About this task ▸
Return the data that follows, keeping every word and mark unchanged.

Data for this exercise ▸
* * *

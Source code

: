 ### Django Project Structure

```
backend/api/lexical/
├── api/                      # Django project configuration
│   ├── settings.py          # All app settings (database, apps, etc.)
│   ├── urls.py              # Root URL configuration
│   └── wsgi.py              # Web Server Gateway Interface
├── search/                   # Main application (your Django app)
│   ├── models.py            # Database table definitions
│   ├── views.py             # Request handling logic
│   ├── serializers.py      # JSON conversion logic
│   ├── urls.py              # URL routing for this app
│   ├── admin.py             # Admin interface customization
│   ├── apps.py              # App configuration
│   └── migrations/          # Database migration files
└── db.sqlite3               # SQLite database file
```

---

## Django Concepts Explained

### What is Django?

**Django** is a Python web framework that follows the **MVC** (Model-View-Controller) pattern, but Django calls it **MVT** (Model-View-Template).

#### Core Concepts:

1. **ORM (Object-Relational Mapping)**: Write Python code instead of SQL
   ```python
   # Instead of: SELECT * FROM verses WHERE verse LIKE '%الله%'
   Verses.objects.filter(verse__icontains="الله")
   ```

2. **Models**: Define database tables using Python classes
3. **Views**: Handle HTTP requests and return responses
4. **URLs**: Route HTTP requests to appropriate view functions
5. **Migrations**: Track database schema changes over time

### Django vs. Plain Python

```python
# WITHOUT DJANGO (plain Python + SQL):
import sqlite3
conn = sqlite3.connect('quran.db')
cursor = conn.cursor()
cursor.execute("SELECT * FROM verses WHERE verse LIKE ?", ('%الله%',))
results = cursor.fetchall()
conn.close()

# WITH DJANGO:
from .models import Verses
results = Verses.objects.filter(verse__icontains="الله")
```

* * *

Answer to this exercise ▸
Source code

: ### Django Project Structure

```
backend/api/lexical/
├── api/                      # Django project configuration
│   ├── settings.py          # All app settings (database, apps, etc.)
│   ├── urls.py              # Root URL configuration
│   └── wsgi.py              # Web Server Gateway Interface
├── search/                   # Main application (your Django app)
│   ├── models.py            # Database table definitions
│   ├── views.py             # Request handling logic
│   ├── serializers.py      # JSON conversion logic
│   ├── urls.py              # URL routing for this app
│   ├── admin.py             # Admin interface customization
│   ├── apps.py              # App configuration
│   └── migrations/          # Database migration files
└── db.sqlite3               # SQLite database file
```

---

## Django Concepts Explained

### What is Django?

**Django** is a Python web framework that follows the **MVC** (Model-View-Controller) pattern, but Django calls it **MVT** (Model-View-Template).

#### Core Concepts:

1. **ORM (Object-Relational Mapping)**: Write Python code instead of SQL
   ```python
   # Instead of: SELECT * FROM verses WHERE verse LIKE '%الله%'
   Verses.objects.filter(verse__icontains="الله")
   ```

2. **Models**: Define database tables using Python classes
3. **Views**: Handle HTTP requests and return responses
4. **URLs**: Route HTTP requests to appropriate view functions
5. **Migrations**: Track database schema changes over time

### Django vs. Plain Python

```python
# WITHOUT DJANGO (plain Python + SQL):
import sqlite3
conn = sqlite3.connect('quran.db')
cursor = conn.cursor()
cursor.execute("SELECT * FROM verses WHERE verse LIKE ?", ('%الله%',))
results = cursor.fetchall()
conn.close()

# WITH DJANGO:
from .models import Verses
results = Verses.objects.filter(verse__icontains="الله")
```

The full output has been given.